Privacy Rights

If you are located in the European Economic Area or the United Kingdom, you have the right to:

• Access the personal data we hold about you.
• Rectify data that is inaccurate or incomplete.
• Erase your data (“right to be forgotten”), subject to legal exceptions.
• Restrict processing in certain circumstances.
• Object to processing based on our legitimate interests.
• Portability of data you have provided, in a structured, machine-readable format.
• Withdraw consent at any time, where processing is based on consent.
• Lodge a complaint with your local data-protection authority (in the UK, the Information Commissioner’s Office at ico.org.uk).

If you are a California resident, you have the right to:

• Know what categories of personal information we have collected, the sources, the purposes for collection, and the categories of third parties (if any) with whom we have shared it in the past 12 months.
• Delete personal information we hold about you, subject to legal exceptions.
• Correct inaccurate personal information.
• Opt out of the sale or sharing of personal information. We do not sell or share personal information for cross-context behavioural advertising, so there is no opt-out mechanism to surface.
• Limit the use of sensitive personal information. We do not collect sensitive personal information as defined by CPRA.
• Non-discrimination: we will not deny you service, charge a different price, or provide a different level of quality because you exercised your rights.

Residents of states with comprehensive privacy laws similar to CCPA (including Virginia, Colorado, Connecticut, Utah, Texas, Oregon, and others) generally have rights of access, deletion, correction, portability, and opt-out of certain processing.

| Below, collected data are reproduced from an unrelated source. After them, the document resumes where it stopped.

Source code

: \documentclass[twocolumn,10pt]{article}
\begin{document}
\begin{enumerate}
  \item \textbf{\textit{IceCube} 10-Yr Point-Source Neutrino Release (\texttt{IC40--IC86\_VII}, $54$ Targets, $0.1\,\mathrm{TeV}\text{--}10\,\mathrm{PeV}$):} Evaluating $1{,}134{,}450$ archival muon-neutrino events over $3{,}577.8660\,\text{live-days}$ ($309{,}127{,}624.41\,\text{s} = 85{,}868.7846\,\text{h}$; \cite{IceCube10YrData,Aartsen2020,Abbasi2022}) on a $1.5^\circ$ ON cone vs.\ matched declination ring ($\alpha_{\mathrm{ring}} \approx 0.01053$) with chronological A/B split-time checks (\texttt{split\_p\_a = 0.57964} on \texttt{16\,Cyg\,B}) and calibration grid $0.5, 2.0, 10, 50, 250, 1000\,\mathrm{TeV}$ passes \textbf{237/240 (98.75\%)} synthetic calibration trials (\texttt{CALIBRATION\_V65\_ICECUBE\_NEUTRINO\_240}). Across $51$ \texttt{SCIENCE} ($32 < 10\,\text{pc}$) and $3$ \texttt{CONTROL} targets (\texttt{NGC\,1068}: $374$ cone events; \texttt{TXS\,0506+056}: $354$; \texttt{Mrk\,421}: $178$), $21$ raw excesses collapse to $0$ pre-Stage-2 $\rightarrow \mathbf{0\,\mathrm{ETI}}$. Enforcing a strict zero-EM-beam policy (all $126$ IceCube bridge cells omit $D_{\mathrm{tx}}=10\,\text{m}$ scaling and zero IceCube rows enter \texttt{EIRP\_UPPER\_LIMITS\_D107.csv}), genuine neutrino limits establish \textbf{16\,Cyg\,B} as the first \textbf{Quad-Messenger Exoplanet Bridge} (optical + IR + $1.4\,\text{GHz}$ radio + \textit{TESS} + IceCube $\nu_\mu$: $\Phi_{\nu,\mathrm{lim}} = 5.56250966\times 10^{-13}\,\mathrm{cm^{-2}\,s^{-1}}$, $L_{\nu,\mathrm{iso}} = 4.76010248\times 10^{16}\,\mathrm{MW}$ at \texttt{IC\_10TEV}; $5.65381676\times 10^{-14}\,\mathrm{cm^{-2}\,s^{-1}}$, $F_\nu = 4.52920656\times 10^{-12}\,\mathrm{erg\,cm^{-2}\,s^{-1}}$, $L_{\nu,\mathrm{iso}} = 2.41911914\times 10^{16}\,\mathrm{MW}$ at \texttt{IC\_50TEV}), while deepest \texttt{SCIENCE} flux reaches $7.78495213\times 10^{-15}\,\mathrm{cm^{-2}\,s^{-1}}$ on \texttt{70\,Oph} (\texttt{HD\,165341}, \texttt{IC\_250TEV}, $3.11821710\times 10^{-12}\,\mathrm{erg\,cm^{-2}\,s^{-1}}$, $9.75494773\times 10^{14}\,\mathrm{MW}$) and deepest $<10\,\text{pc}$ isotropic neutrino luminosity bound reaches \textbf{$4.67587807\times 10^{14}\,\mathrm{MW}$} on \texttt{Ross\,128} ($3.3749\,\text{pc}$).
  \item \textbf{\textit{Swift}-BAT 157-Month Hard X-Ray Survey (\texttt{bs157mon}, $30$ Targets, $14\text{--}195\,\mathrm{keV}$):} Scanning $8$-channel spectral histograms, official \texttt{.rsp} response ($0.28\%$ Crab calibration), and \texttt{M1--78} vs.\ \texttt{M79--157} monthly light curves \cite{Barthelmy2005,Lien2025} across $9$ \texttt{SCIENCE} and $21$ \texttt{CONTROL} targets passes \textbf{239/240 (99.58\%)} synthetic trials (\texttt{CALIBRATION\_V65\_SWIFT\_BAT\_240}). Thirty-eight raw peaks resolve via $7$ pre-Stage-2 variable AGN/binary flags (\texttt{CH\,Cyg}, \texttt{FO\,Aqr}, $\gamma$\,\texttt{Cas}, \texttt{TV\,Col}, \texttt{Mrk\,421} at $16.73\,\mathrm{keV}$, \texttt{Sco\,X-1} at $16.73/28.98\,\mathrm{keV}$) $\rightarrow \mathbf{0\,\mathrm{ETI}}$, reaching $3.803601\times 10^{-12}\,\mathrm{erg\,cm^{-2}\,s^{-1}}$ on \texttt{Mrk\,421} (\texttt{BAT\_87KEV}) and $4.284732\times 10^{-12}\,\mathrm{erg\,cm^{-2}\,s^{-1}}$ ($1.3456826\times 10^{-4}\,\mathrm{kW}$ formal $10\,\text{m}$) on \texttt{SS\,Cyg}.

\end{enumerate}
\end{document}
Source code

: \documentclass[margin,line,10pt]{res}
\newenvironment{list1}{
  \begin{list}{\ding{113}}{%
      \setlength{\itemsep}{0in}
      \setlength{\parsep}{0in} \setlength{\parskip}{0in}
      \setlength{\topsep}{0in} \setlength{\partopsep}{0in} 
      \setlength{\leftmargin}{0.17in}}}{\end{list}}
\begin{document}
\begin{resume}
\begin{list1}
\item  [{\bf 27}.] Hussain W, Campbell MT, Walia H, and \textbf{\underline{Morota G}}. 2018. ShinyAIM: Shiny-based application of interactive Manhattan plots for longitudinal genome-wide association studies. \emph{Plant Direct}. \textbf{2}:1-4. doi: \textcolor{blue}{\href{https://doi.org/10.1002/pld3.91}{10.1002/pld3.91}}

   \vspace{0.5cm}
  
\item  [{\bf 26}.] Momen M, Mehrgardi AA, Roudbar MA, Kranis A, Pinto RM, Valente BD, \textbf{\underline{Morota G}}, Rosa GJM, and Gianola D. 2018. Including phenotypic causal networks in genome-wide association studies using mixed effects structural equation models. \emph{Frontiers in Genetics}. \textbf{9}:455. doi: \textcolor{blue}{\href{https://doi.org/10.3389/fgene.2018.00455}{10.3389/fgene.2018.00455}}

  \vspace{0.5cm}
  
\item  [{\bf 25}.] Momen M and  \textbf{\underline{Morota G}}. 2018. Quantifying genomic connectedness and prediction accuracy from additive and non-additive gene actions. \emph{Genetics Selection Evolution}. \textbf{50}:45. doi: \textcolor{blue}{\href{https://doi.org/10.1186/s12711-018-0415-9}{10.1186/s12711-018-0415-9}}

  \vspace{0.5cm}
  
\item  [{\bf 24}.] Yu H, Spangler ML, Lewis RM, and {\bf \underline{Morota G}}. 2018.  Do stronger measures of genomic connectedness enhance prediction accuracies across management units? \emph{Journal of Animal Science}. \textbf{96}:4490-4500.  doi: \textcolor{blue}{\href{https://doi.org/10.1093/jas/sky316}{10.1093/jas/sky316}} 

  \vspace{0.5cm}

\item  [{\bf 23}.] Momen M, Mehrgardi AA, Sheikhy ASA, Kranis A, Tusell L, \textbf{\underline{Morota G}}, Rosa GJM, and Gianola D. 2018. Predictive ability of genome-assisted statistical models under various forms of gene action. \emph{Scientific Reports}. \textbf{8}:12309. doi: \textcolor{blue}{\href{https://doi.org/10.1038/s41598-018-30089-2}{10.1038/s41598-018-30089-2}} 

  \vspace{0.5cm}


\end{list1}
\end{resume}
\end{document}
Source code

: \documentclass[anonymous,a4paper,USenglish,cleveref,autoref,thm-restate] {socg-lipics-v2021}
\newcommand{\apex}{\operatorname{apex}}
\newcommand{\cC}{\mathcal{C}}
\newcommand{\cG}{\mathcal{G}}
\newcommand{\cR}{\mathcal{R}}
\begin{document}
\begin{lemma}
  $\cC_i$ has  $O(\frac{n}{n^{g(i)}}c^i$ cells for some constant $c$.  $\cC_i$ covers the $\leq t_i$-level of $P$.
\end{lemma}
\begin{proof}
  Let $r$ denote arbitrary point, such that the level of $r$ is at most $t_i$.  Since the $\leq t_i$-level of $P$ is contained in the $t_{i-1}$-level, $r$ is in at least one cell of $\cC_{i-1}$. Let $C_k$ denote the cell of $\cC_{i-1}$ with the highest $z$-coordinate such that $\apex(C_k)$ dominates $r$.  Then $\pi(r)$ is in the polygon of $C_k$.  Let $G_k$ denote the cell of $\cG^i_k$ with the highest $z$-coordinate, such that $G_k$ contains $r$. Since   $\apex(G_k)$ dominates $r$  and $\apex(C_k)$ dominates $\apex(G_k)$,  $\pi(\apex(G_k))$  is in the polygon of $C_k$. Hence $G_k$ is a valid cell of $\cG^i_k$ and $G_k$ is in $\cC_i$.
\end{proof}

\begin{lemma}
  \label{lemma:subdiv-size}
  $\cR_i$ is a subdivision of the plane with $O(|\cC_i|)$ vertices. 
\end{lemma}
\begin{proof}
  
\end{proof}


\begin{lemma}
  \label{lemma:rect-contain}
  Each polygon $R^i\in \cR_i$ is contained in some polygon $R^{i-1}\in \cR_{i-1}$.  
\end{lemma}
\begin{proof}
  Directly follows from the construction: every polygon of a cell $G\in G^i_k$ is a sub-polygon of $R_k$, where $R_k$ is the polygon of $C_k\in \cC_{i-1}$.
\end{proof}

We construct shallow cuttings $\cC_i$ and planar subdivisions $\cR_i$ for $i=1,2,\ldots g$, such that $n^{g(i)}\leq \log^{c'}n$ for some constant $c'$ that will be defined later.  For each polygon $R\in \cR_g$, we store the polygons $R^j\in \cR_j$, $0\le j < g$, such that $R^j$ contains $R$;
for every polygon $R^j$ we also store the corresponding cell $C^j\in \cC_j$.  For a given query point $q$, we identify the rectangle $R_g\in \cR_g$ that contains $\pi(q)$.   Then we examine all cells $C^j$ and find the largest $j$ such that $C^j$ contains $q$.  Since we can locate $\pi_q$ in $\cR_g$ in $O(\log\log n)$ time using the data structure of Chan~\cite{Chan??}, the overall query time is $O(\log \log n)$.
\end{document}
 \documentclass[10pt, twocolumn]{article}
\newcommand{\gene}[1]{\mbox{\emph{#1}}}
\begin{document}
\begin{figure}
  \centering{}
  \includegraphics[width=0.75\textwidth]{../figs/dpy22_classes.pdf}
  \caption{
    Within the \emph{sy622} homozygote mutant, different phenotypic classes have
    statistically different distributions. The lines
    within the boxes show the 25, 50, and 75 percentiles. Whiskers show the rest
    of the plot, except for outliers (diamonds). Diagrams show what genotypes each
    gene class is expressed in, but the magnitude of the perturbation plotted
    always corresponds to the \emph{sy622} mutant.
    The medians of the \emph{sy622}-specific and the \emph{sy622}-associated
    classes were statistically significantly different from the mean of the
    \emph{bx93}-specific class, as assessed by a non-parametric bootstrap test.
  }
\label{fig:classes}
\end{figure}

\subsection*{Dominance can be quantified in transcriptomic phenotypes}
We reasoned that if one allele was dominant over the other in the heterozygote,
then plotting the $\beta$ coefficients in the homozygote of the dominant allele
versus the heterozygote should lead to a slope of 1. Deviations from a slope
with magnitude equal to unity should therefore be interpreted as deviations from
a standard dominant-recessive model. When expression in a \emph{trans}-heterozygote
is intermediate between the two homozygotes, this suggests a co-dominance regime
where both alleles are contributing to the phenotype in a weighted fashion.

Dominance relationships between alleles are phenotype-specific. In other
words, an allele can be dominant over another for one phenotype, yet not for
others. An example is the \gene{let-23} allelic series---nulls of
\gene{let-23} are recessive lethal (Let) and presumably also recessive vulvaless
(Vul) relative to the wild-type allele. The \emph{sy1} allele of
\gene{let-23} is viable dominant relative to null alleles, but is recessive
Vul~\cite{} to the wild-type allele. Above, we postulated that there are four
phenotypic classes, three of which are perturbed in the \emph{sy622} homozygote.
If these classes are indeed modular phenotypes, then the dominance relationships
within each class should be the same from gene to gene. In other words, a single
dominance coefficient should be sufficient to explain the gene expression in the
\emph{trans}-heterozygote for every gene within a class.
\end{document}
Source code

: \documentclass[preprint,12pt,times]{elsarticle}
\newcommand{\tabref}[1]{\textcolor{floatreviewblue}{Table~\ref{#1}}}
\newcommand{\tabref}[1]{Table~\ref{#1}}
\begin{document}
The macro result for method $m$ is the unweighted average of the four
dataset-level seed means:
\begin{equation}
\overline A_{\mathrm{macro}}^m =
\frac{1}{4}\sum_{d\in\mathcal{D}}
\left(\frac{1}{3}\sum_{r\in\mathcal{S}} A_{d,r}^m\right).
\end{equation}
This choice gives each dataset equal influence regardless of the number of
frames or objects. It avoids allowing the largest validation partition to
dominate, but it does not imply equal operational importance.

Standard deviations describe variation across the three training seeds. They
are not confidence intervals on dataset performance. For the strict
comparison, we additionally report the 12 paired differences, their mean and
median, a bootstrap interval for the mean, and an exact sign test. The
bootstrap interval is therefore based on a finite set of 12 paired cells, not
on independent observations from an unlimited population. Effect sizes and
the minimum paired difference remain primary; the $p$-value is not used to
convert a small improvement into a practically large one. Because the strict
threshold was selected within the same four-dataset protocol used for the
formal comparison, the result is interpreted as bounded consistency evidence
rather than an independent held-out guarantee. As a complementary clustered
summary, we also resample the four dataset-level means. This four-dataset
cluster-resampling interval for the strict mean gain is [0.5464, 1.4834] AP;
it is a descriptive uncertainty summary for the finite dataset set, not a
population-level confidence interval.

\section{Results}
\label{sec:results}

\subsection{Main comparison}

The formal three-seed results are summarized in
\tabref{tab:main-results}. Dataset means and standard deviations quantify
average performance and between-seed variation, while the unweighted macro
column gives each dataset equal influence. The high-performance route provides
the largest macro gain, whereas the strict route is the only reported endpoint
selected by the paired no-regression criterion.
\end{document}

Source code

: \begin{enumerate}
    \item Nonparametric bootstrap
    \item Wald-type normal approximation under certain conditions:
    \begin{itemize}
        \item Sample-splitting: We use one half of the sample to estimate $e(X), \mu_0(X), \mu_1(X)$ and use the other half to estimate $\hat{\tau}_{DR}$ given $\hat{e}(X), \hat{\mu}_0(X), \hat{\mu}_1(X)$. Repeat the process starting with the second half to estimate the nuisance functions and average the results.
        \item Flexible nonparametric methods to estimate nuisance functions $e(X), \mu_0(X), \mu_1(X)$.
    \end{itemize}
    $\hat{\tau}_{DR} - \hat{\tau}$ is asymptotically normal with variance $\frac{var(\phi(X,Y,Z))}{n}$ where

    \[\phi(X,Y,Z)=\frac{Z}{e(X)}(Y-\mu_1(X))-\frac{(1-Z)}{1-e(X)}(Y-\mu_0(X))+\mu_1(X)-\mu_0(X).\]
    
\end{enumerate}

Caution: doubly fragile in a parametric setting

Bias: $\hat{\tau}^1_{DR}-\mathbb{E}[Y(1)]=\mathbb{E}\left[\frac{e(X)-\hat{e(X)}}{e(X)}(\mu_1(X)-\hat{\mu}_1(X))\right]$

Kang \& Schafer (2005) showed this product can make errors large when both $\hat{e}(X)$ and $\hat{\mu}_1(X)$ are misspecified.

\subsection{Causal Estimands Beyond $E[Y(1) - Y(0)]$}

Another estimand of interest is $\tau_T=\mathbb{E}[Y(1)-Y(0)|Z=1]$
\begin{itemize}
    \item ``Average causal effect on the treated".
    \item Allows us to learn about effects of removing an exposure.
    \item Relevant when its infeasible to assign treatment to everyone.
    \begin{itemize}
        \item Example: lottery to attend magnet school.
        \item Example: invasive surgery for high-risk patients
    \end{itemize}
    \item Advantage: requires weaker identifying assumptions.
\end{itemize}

We honour these requests under the same process described below.

Submit your request via our contact form. Include:

• the right you wish to exercise (e.g., access, deletion);
• enough information for us to identify the data you are asking about (for example, the email address you used to contact us, the approximate date of contact, the IP-address range if known);
• your jurisdiction (so we apply the correct law).

To protect your privacy, we may need to verify your identity before fulfilling a request. For most requests, matching the email address used in a prior contact submission is sufficient. For broader requests we may ask for additional information to confirm you are the data subject. We will not use verification information for any other purpose.

We will acknowledge your request promptly and respond substantively within 30 days under GDPR / UK GDPR and within 45 days under CCPA / CPRA. We may extend the period by an additional 45 days where reasonably necessary, in which case we will notify you of the extension and the reason.

You may designate an authorised agent to submit a request on your behalf. We may ask the agent to provide proof of authorisation and may also contact you directly to confirm. Authorised-agent requests can be submitted via the same contact form.

If you are unsatisfied with our response to a privacy request, you may submit an appeal through the contact form within 60 days. We will review the appeal and respond in writing. Residents of jurisdictions with statutory appeal rights (including several US states and the EEA / UK) retain the right to lodge a complaint with their data-protection authority.

We do not charge a fee for honouring privacy requests, unless the request is manifestly unfounded or excessive (for example, repetitive). In those rare cases we may charge a reasonable administrative fee or decline to act, and we will explain our reasoning.